APPEAL from orders of the Superior Court of Los Angeles County.
Stephen Marpet, Court Commissioner. Reversed.
Mark J. Saladino, County Counsel, Dawyn R. Harrison, Assistant County Counsel,
and Jessica S. Mitchell, Deputy County Counsel, for Plaintiff and Respondent.
Maureen L. Keaney, under appointment by the Court of Appeal, for Defendant
and Appellant.
No appearance for Minor.
******
The juvenile court asserted jurisdiction over D.M. based on allegations that both
her father and mother were unfit. Mother challenges (1) the sufficiency of the evidence
supporting the juvenile court’s jurisdictional finding as to her fitness, and (2) the court’s
subsequent dispositional order that mother participate in counseling and drug testing as
part of a reunification plan. We conclude that there was insufficient evidence to support
the jurisdictional finding as to mother and that the terms of the court’s dispositional order
as to mother lack the requisite nexus to the conditions that led to the assertion of
jurisdiction over D.M. We accordingly reverse.

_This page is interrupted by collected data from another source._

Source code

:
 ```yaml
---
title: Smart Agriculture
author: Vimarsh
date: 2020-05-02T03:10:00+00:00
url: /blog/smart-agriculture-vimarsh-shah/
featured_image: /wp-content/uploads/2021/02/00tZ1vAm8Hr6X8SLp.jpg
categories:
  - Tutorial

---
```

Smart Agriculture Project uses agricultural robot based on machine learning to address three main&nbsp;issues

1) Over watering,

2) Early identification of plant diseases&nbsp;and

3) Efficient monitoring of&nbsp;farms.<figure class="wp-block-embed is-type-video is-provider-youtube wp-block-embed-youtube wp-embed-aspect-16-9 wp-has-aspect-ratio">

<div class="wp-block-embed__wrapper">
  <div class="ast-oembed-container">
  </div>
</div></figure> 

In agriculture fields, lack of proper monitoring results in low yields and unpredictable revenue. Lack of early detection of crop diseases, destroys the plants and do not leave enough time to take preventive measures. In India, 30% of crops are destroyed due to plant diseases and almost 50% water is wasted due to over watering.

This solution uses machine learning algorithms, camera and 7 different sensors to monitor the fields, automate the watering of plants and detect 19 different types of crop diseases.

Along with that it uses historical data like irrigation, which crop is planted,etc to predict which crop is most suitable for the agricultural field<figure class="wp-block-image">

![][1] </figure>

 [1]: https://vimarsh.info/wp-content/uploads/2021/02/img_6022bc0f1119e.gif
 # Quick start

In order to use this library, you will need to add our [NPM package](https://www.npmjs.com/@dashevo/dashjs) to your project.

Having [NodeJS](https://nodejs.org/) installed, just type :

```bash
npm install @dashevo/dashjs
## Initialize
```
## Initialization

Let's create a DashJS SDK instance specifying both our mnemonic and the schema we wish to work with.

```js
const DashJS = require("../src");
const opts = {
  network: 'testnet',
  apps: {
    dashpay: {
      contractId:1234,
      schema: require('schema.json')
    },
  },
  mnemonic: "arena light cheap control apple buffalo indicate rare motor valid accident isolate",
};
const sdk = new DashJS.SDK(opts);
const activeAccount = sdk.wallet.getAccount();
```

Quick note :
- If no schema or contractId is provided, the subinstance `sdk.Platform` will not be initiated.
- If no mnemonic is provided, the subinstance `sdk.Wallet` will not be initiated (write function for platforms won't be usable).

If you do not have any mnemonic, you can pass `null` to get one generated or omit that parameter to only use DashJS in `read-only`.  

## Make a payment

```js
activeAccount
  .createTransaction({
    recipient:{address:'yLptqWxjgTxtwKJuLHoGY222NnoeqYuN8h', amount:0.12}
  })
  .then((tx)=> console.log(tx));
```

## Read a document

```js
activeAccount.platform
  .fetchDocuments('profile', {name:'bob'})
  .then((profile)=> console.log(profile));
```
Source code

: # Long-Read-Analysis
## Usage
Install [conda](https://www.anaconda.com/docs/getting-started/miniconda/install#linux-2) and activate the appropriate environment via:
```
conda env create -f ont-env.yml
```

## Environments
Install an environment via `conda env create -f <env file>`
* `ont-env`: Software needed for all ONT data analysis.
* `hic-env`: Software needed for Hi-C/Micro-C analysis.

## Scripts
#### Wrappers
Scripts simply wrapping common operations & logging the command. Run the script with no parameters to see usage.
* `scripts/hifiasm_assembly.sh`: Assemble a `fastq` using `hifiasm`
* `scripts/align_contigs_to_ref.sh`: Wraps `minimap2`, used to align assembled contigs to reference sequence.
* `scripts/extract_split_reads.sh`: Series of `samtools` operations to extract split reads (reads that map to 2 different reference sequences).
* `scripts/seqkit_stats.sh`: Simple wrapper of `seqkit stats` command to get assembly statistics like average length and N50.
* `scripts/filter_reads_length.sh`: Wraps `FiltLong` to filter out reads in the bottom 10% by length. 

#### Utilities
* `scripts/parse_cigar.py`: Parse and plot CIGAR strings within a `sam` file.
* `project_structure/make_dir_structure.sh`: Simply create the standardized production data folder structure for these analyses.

FACTUAL AND PROCEDURAL BACKGROUND
In 2013, the Los Angeles County Department of Children and Family Services
(Department) filed a petition seeking dependency jurisdiction over D.M. (born 2007),
who was then in the custody of her father, R.M. (father). The petition, once amended,
alleged two bases for jurisdiction: (1) that father had engaged in violent altercations with
others in front of D.M., had a history of illicit drug use and currently abused marijuana,
and was mentally and emotionally unstable, all of which placed D.M. at risk of serious
physical harm within the meaning of Welfare and Institutions Code section 300,
1
subdivisions (a) and (b) ; and (2) that M.T. (mother) had a history of drug abuse and did
not reunify with two of her other children in 2002, which rendered her incapable of
adequately protecting D.M. and thus placed D.M. at risk of serious physical harm within
the meaning of section 300, subdivision (b).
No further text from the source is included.